**What is being asked:** What you return should be exactly the lines from the one containing "subsets in C1 and in the" down to the final line of the listing, with nothing else.
[Record extracts]
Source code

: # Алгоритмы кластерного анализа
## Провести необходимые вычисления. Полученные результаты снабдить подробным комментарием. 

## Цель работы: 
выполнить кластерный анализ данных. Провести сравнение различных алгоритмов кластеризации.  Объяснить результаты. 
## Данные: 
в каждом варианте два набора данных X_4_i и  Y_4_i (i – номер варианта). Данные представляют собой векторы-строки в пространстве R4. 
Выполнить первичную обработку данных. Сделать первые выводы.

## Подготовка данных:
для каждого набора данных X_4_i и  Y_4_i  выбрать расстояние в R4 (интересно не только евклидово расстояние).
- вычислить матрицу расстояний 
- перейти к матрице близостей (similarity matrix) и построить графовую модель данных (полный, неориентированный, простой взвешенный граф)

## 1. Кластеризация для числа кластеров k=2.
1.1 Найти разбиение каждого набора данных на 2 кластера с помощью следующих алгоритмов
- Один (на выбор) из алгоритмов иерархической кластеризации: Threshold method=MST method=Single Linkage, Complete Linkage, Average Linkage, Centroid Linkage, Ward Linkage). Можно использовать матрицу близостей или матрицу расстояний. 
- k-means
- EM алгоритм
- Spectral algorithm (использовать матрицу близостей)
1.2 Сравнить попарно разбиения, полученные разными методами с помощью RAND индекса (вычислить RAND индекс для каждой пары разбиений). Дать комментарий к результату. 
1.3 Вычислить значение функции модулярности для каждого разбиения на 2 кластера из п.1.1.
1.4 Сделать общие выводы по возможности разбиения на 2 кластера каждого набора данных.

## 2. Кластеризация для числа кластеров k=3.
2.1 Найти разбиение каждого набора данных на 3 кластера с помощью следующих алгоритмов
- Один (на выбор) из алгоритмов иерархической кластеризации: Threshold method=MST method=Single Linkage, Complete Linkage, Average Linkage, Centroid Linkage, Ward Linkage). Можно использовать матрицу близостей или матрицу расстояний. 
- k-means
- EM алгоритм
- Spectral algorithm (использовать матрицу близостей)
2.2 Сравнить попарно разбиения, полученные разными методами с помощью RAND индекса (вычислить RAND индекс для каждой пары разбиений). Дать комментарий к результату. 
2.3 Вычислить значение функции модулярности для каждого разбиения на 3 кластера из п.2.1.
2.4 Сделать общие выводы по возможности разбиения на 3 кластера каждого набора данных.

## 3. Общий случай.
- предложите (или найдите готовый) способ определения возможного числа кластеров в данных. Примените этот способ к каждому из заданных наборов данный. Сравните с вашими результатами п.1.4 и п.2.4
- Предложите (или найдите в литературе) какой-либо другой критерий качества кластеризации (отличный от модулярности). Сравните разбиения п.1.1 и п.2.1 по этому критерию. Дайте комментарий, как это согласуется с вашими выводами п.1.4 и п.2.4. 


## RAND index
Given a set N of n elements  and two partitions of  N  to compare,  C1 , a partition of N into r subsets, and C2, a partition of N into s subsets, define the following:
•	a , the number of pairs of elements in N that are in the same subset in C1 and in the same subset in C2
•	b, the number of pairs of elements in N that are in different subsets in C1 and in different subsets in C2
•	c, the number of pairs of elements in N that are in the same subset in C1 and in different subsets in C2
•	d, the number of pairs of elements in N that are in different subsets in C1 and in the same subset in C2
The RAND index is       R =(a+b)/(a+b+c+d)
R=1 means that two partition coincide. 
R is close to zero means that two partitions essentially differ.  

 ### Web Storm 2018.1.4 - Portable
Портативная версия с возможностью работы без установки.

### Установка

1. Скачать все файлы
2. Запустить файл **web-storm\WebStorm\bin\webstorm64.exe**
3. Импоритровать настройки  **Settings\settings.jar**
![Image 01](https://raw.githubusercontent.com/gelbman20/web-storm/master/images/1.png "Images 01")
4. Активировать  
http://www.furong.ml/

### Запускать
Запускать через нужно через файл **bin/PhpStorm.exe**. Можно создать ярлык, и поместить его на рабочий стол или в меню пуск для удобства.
[/Record extracts]
**Solution for this task:**
•	d, the number of pairs of elements in N that are in different subsets in C1 and in the same subset in C2
The RAND index is       R =(a+b)/(a+b+c+d)
R=1 means that two partition coincide. 
R is close to zero means that two partitions essentially differ.  

 ### Web Storm 2018.1.4 - Portable
Портативная версия с возможностью работы без установки.

### Установка

1. Скачать все файлы
2. Запустить файл **web-storm\WebStorm\bin\webstorm64.exe**
3. Импоритровать настройки  **Settings\settings.jar**
![Image 01](https://raw.githubusercontent.com/gelbman20/web-storm/master/images/1.png "Images 01")
4. Активировать  
http://www.furong.ml/

### Запускать
Запускать через нужно через файл **bin/PhpStorm.exe**. Можно создать ярлык, и поместить его на рабочий стол или в меню пуск для удобства.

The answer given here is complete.